Stored data entries
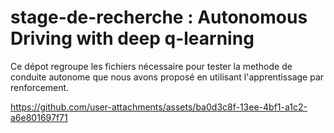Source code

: # stage-de-recherche : Autonomous Driving with deep q-learning
Ce dépot regroupe les fichiers nécessaire pour tester la methode de conduite autonome que nous avons proposé en utilisant l'apprentissage par renforcement. 

https://github.com/user-attachments/assets/ba0d3c8f-13ee-4bf1-a1c2-a6e801697f71
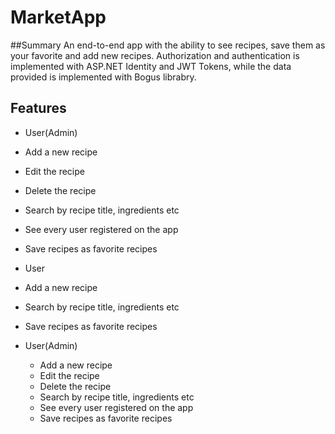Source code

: # MarketApp
 ##Summary
 An end-to-end app with the ability to see recipes, save them as your favorite and add new recipes. Authorization and authentication is implemented with ASP.NET Identity and JWT Tokens, while the data provided is implemented with Bogus librabry.
 
 ## Features
 
 * User(Admin) 
  * Add a new recipe
  * Edit the recipe 
  * Delete the recipe  
  * Search by recipe title, ingredients etc
  * See every user registered on the app
  * Save recipes as favorite recipes
  
  * User 
   * Add a new recipe 
   * Search by recipe title, ingredients etc
   * Save recipes as favorite recipes

* User(Admin)  
  * Add a new recipe
  * Edit the recipe  
  * Delete the recipe  
  * Search by recipe title, ingredients etc
  * See every user registered on the app 
  * Save recipes as favorite recipes
  
 
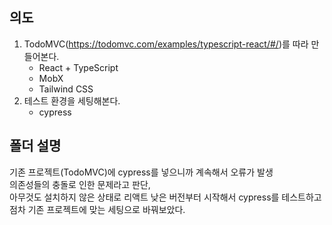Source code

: ## 의도
1. TodoMVC(https://todomvc.com/examples/typescript-react/#/)를 따라 만들어본다.
    - React + TypeScript
    - MobX
    - Tailwind CSS
2. 테스트 환경을 세팅해본다.
    - cypress

## 폴더 설명
기존 프로젝트(TodoMVC)에 cypress를 넣으니까 계속해서 오류가 발생   
의존성들의 충돌로 인한 문제라고 판단,   
아무것도 설치하지 않은 상태로 리액트 낮은 버전부터 시작해서 cypress를 테스트하고   
점차 기존 프로젝트에 맞는 세팅으로 바꿔보았다.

**TASK ITEM**: Could you copy every record exactly, without the pictures?

**PROBLEM SOLUTION**:
Source code

: # stage-de-recherche : Autonomous Driving with deep q-learning
Ce dépot regroupe les fichiers nécessaire pour tester la methode de conduite autonome que nous avons proposé en utilisant l'apprentissage par renforcement. 

https://github.com/user-attachments/assets/ba0d3c8f-13ee-4bf1-a1c2-a6e801697f71
Source code

: # MarketApp
 ##Summary
 An end-to-end app with the ability to see recipes, save them as your favorite and add new recipes. Authorization and authentication is implemented with ASP.NET Identity and JWT Tokens, while the data provided is implemented with Bogus librabry.
 
 ## Features
 
 * User(Admin) 
  * Add a new recipe
  * Edit the recipe 
  * Delete the recipe  
  * Search by recipe title, ingredients etc
  * See every user registered on the app
  * Save recipes as favorite recipes
  
  * User 
   * Add a new recipe 
   * Search by recipe title, ingredients etc
   * Save recipes as favorite recipes

* User(Admin)  
  * Add a new recipe
  * Edit the recipe  
  * Delete the recipe  
  * Search by recipe title, ingredients etc
  * See every user registered on the app 
  * Save recipes as favorite recipes
  
 
Source code

: ## 의도
1. TodoMVC(https://todomvc.com/examples/typescript-react/#/)를 따라 만들어본다.
    - React + TypeScript
    - MobX
    - Tailwind CSS
2. 테스트 환경을 세팅해본다.
    - cypress

## 폴더 설명
기존 프로젝트(TodoMVC)에 cypress를 넣으니까 계속해서 오류가 발생   
의존성들의 충돌로 인한 문제라고 판단,   
아무것도 설치하지 않은 상태로 리액트 낮은 버전부터 시작해서 cypress를 테스트하고   
점차 기존 프로젝트에 맞는 세팅으로 바꿔보았다.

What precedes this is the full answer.